━━ INFORMATION PROVIDED
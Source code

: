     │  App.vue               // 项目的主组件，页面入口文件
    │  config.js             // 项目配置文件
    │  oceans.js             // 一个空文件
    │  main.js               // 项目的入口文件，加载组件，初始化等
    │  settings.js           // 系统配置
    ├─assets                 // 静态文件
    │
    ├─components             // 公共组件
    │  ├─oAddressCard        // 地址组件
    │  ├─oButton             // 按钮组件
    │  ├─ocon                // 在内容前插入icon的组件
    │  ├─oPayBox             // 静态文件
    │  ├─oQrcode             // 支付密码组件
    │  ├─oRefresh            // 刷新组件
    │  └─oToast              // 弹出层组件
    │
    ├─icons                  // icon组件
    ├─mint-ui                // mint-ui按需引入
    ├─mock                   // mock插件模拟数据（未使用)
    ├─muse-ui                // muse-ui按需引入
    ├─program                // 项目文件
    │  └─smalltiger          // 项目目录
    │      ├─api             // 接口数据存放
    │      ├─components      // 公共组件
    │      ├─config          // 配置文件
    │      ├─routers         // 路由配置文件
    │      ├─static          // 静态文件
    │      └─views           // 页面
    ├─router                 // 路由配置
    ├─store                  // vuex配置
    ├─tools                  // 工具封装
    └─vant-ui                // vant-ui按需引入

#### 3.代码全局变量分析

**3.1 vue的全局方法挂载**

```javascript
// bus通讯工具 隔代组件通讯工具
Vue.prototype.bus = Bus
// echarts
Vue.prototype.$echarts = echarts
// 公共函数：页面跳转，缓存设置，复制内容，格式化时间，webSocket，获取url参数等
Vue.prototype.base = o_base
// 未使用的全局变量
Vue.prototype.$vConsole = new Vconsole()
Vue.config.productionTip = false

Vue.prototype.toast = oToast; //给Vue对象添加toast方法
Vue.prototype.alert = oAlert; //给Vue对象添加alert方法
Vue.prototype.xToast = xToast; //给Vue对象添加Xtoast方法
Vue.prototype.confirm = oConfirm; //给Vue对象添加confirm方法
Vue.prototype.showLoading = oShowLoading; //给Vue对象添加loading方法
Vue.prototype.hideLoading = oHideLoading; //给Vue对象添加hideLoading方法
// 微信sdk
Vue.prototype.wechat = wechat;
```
━━━━
* _DESCRIPTION OF THE TASK_: So that nothing differs from the original, transcribe all of the records above.

* _RESULT BELOW_:
Source code

:     │  App.vue               // 项目的主组件，页面入口文件
    │  config.js             // 项目配置文件
    │  oceans.js             // 一个空文件
    │  main.js               // 项目的入口文件，加载组件，初始化等
    │  settings.js           // 系统配置
    ├─assets                 // 静态文件
    │
    ├─components             // 公共组件
    │  ├─oAddressCard        // 地址组件
    │  ├─oButton             // 按钮组件
    │  ├─ocon                // 在内容前插入icon的组件
    │  ├─oPayBox             // 静态文件
    │  ├─oQrcode             // 支付密码组件
    │  ├─oRefresh            // 刷新组件
    │  └─oToast              // 弹出层组件
    │
    ├─icons                  // icon组件
    ├─mint-ui                // mint-ui按需引入
    ├─mock                   // mock插件模拟数据（未使用)
    ├─muse-ui                // muse-ui按需引入
    ├─program                // 项目文件
    │  └─smalltiger          // 项目目录
    │      ├─api             // 接口数据存放
    │      ├─components      // 公共组件
    │      ├─config          // 配置文件
    │      ├─routers         // 路由配置文件
    │      ├─static          // 静态文件
    │      └─views           // 页面
    ├─router                 // 路由配置
    ├─store                  // vuex配置
    ├─tools                  // 工具封装
    └─vant-ui                // vant-ui按需引入

#### 3.代码全局变量分析

**3.1 vue的全局方法挂载**

```javascript
// bus通讯工具 隔代组件通讯工具
Vue.prototype.bus = Bus
// echarts
Vue.prototype.$echarts = echarts
// 公共函数：页面跳转，缓存设置，复制内容，格式化时间，webSocket，获取url参数等
Vue.prototype.base = o_base
// 未使用的全局变量
Vue.prototype.$vConsole = new Vconsole()
Vue.config.productionTip = false

Vue.prototype.toast = oToast; //给Vue对象添加toast方法
Vue.prototype.alert = oAlert; //给Vue对象添加alert方法
Vue.prototype.xToast = xToast; //给Vue对象添加Xtoast方法
Vue.prototype.confirm = oConfirm; //给Vue对象添加confirm方法
Vue.prototype.showLoading = oShowLoading; //给Vue对象添加loading方法
Vue.prototype.hideLoading = oHideLoading; //给Vue对象添加hideLoading方法
// 微信sdk
Vue.prototype.wechat = wechat;
```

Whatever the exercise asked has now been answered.